Many had already been displaced.
Gaza was a place of displacement.
The Israeli government has been currently taking a hard-line, ultra conservative stance, much like the MAGA republicans in this country, and were also bent on taking more, leaving a minoritized-people with even less than what they were existing on.
We have seen over the years news reports of Israeli troops that indiscriminately killed civilians, their atrocities against Palestinian women and children, their reign of terror.
My daughters and I marched for Palestinian independence. Nine years ago, Ferguson and Palestine were understood in an intersection way. The Palestinian-Americans were teaching the African Americans how to deal with tear gas. Israeli troops had been using that tactic for years.
I mourned with my Jewish brothers and sisters with Pittsburg, we were in seminary at the time, and at on-going acts of anti-semitism happening in this country.
That is what my father taught me.
That I was connected to everyone, he taught me first about the Jewish people. I remember being nine and asking him why he was telling us this and making us watch movies or read books about the Holocaust. He said our plight was intertwined, that we were brothers, and that human beings should care for human beings and should stand against hatred, regardless of race, creed, or skin color.
Over my lifetime, I've tried to teach the same thing to my children.
Before this news hit, I was reading and posting my support of the Haitian dam-builders because water is a human right.
I was listening about the African nations banning together to oust colonizers and realize their economic power is un unity.
I was reading and listening about the ongoing assaults against the heritage, presence, and being of African-Americans that have dominated the atmosphere. Whether it was a Black boy with locs in Texas being banned from his public school or the white guy suing Black women for giving money to Black women or the non-stop book banning, the airwaves were filled with one form of hatred after another.
How do we shed this weight?
This unbearable weight?
When is enough enough?
How many bodies that are too many to count, no place to bury, and tears from loved ones?

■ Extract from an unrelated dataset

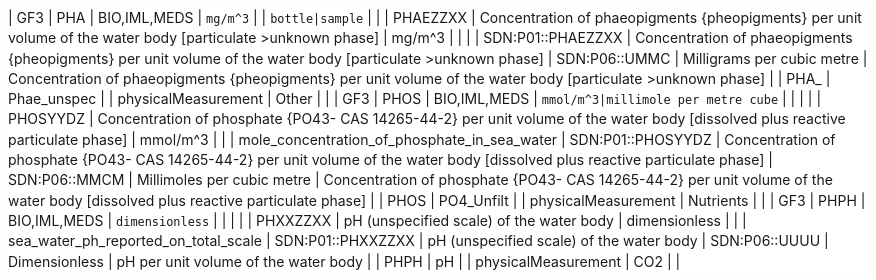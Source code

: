 | GF3          | PHA      | BIO,IML,MEDS | `mg/m^3`                                                                                           |                  | `bottle|sample`                                                                                                                       |                      |                               | PHAEZZXX         | Concentration of phaeopigments {pheopigments} per unit volume of the water body [particulate >unknown phase]                                                     | mg/m^3                   |                                                       |         |                                                                                                                                   | SDN:P01::PHAEZZXX   | Concentration of phaeopigments {pheopigments} per unit volume of the water body [particulate >unknown phase]                                                     | SDN:P06::UMMC | Milligrams per cubic metre                 | Concentration of phaeopigments {pheopigments} per unit volume of the water body [particulate >unknown phase]                                                                                                                     |              | PHA_              | Phae_unspec                 |                                                                                                              | physicalMeasurement     | Other                            |                                    |
| GF3          | PHOS     | BIO,IML,MEDS | `mmol/m^3|millimole per metre cube`                                                                |                  |                                                                                                                                       |                      |                               | PHOSYYDZ         | Concentration of phosphate {PO43- CAS 14265-44-2} per unit volume of the water body [dissolved plus reactive particulate phase]                                  | mmol/m^3                 |                                                       |         | mole_concentration_of_phosphate_in_sea_water                                                                                      | SDN:P01::PHOSYYDZ   | Concentration of phosphate {PO43- CAS 14265-44-2} per unit volume of the water body [dissolved plus reactive particulate phase]                                  | SDN:P06::MMCM | Millimoles per cubic metre                 | Concentration of phosphate {PO43- CAS 14265-44-2} per unit volume of the water body [dissolved plus reactive particulate phase]                                                                                                  |              | PHOS              | PO4_Unfilt                  |                                                                                                              | physicalMeasurement     | Nutrients                        |                                    |
| GF3          | PHPH     | BIO,IML,MEDS | `dimensionless`                                                                                    |                  |                                                                                                                                       |                      |                               | PHXXZZXX         | pH (unspecified scale) of the water body                                                                                                                         | dimensionless            |                                                       |         | sea_water_ph_reported_on_total_scale                                                                                              | SDN:P01::PHXXZZXX   | pH (unspecified scale) of the water body                                                                                                                         | SDN:P06::UUUU | Dimensionless                              | pH per unit volume of the water body                                                                                                                                                                                             |              | PHPH              | pH                          |                                                                                                              | physicalMeasurement     | CO2                              |                                    |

Will they ever be satisfied with the "other" being gone? Much like that Great Replacement Theory of the far right MAGA folks in this country that have a deep-seated fear of a browning nation, their satisfaction will never become because their hatred finds new targets.
They came for so many and so many were silent and then they came for you, who will speak?
I don't have words.
And I hold onto love.
To love you like my brother and my sister.
To see you in your brokenness.
To hold you in your pain.
That is what we are called to do as sojourners on this earth.
Because the alternative only gives us what we have seen over the past week, and it is unbearable.